(Records from a dataset)
※ ※ ※

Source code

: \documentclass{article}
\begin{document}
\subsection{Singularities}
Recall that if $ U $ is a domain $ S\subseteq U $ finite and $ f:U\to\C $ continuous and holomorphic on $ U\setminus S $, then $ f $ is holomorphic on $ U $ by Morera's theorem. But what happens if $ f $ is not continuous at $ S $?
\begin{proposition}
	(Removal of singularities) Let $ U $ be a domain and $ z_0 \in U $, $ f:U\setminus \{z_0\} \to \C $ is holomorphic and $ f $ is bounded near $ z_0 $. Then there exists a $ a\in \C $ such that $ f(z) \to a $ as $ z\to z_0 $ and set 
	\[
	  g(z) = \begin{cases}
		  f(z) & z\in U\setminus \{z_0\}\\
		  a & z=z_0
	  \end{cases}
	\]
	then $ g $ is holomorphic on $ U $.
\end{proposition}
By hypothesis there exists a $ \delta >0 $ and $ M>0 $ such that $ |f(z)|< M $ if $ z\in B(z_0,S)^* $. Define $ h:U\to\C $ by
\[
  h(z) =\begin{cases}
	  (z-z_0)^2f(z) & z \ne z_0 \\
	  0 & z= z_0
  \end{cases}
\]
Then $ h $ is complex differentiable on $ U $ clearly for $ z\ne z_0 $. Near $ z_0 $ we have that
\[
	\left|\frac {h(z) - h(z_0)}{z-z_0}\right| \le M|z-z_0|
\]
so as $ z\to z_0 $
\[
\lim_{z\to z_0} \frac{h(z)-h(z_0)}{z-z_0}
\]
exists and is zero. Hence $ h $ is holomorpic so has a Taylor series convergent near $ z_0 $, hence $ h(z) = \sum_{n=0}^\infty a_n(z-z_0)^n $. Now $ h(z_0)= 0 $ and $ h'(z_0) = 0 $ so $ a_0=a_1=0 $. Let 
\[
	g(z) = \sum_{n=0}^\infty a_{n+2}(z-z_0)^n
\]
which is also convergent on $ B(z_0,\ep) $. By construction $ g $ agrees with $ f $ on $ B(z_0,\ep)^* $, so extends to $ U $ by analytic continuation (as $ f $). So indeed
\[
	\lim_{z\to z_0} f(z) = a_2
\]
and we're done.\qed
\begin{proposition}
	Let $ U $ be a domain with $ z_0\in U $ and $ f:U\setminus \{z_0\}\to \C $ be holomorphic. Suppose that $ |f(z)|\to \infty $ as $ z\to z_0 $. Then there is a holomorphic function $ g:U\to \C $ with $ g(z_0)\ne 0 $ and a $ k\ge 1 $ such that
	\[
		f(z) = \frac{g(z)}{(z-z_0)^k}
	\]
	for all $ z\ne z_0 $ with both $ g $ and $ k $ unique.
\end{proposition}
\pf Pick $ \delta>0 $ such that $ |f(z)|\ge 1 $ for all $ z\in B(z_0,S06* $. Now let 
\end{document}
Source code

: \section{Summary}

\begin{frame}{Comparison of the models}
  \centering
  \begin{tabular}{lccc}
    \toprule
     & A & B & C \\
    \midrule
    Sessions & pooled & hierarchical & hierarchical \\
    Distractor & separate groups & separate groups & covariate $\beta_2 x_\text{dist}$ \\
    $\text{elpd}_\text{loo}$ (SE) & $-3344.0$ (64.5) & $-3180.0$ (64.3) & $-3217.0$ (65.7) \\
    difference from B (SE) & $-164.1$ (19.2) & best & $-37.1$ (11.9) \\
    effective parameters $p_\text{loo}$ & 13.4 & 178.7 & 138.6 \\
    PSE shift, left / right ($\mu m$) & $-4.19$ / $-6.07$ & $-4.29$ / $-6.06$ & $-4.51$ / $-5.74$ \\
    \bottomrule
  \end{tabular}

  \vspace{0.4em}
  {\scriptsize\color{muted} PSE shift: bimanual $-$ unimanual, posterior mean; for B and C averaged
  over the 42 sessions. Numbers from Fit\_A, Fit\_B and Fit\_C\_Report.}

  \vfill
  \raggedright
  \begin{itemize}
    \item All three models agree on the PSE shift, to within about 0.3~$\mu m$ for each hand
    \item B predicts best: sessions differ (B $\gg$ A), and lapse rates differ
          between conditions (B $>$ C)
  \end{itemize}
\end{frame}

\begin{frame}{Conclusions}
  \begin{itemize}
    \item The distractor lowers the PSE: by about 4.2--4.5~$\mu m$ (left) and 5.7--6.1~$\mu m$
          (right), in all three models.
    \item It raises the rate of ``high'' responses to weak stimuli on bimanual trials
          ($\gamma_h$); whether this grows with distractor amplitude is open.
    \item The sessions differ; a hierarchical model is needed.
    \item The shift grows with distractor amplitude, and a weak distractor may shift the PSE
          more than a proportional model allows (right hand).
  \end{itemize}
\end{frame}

※ ※ ※

- **What the task asks**:
Set down the records again verbatim, so that each word stays as it is.

- **Solution to the problem**:
Source code

: \documentclass{article}
\begin{document}
\subsection{Singularities}
Recall that if $ U $ is a domain $ S\subseteq U $ finite and $ f:U\to\C $ continuous and holomorphic on $ U\setminus S $, then $ f $ is holomorphic on $ U $ by Morera's theorem. But what happens if $ f $ is not continuous at $ S $?
\begin{proposition}
	(Removal of singularities) Let $ U $ be a domain and $ z_0 \in U $, $ f:U\setminus \{z_0\} \to \C $ is holomorphic and $ f $ is bounded near $ z_0 $. Then there exists a $ a\in \C $ such that $ f(z) \to a $ as $ z\to z_0 $ and set 
	\[
	  g(z) = \begin{cases}
		  f(z) & z\in U\setminus \{z_0\}\\
		  a & z=z_0
	  \end{cases}
	\]
	then $ g $ is holomorphic on $ U $.
\end{proposition}
By hypothesis there exists a $ \delta >0 $ and $ M>0 $ such that $ |f(z)|< M $ if $ z\in B(z_0,S)^* $. Define $ h:U\to\C $ by
\[
  h(z) =\begin{cases}
	  (z-z_0)^2f(z) & z \ne z_0 \\
	  0 & z= z_0
  \end{cases}
\]
Then $ h $ is complex differentiable on $ U $ clearly for $ z\ne z_0 $. Near $ z_0 $ we have that
\[
	\left|\frac {h(z) - h(z_0)}{z-z_0}\right| \le M|z-z_0|
\]
so as $ z\to z_0 $
\[
\lim_{z\to z_0} \frac{h(z)-h(z_0)}{z-z_0}
\]
exists and is zero. Hence $ h $ is holomorpic so has a Taylor series convergent near $ z_0 $, hence $ h(z) = \sum_{n=0}^\infty a_n(z-z_0)^n $. Now $ h(z_0)= 0 $ and $ h'(z_0) = 0 $ so $ a_0=a_1=0 $. Let 
\[
	g(z) = \sum_{n=0}^\infty a_{n+2}(z-z_0)^n
\]
which is also convergent on $ B(z_0,\ep) $. By construction $ g $ agrees with $ f $ on $ B(z_0,\ep)^* $, so extends to $ U $ by analytic continuation (as $ f $). So indeed
\[
	\lim_{z\to z_0} f(z) = a_2
\]
and we're done.\qed
\begin{proposition}
	Let $ U $ be a domain with $ z_0\in U $ and $ f:U\setminus \{z_0\}\to \C $ be holomorphic. Suppose that $ |f(z)|\to \infty $ as $ z\to z_0 $. Then there is a holomorphic function $ g:U\to \C $ with $ g(z_0)\ne 0 $ and a $ k\ge 1 $ such that
	\[
		f(z) = \frac{g(z)}{(z-z_0)^k}
	\]
	for all $ z\ne z_0 $ with both $ g $ and $ k $ unique.
\end{proposition}
\pf Pick $ \delta>0 $ such that $ |f(z)|\ge 1 $ for all $ z\in B(z_0,S06* $. Now let 
\end{document}
Source code

: \section{Summary}

\begin{frame}{Comparison of the models}
  \centering
  \begin{tabular}{lccc}
    \toprule
     & A & B & C \\
    \midrule
    Sessions & pooled & hierarchical & hierarchical \\
    Distractor & separate groups & separate groups & covariate $\beta_2 x_\text{dist}$ \\
    $\text{elpd}_\text{loo}$ (SE) & $-3344.0$ (64.5) & $-3180.0$ (64.3) & $-3217.0$ (65.7) \\
    difference from B (SE) & $-164.1$ (19.2) & best & $-37.1$ (11.9) \\
    effective parameters $p_\text{loo}$ & 13.4 & 178.7 & 138.6 \\
    PSE shift, left / right ($\mu m$) & $-4.19$ / $-6.07$ & $-4.29$ / $-6.06$ & $-4.51$ / $-5.74$ \\
    \bottomrule
  \end{tabular}

  \vspace{0.4em}
  {\scriptsize\color{muted} PSE shift: bimanual $-$ unimanual, posterior mean; for B and C averaged
  over the 42 sessions. Numbers from Fit\_A, Fit\_B and Fit\_C\_Report.}

  \vfill
  \raggedright
  \begin{itemize}
    \item All three models agree on the PSE shift, to within about 0.3~$\mu m$ for each hand
    \item B predicts best: sessions differ (B $\gg$ A), and lapse rates differ
          between conditions (B $>$ C)
  \end{itemize}
\end{frame}

\begin{frame}{Conclusions}
  \begin{itemize}
    \item The distractor lowers the PSE: by about 4.2--4.5~$\mu m$ (left) and 5.7--6.1~$\mu m$
          (right), in all three models.
    \item It raises the rate of ``high'' responses to weak stimuli on bimanual trials
          ($\gamma_h$); whether this grows with distractor amplitude is open.
    \item The sessions differ; a hierarchical model is needed.
    \item The shift grows with distractor amplitude, and a weak distractor may shift the PSE
          more than a proportional model allows (right hand).
  \end{itemize}
\end{frame}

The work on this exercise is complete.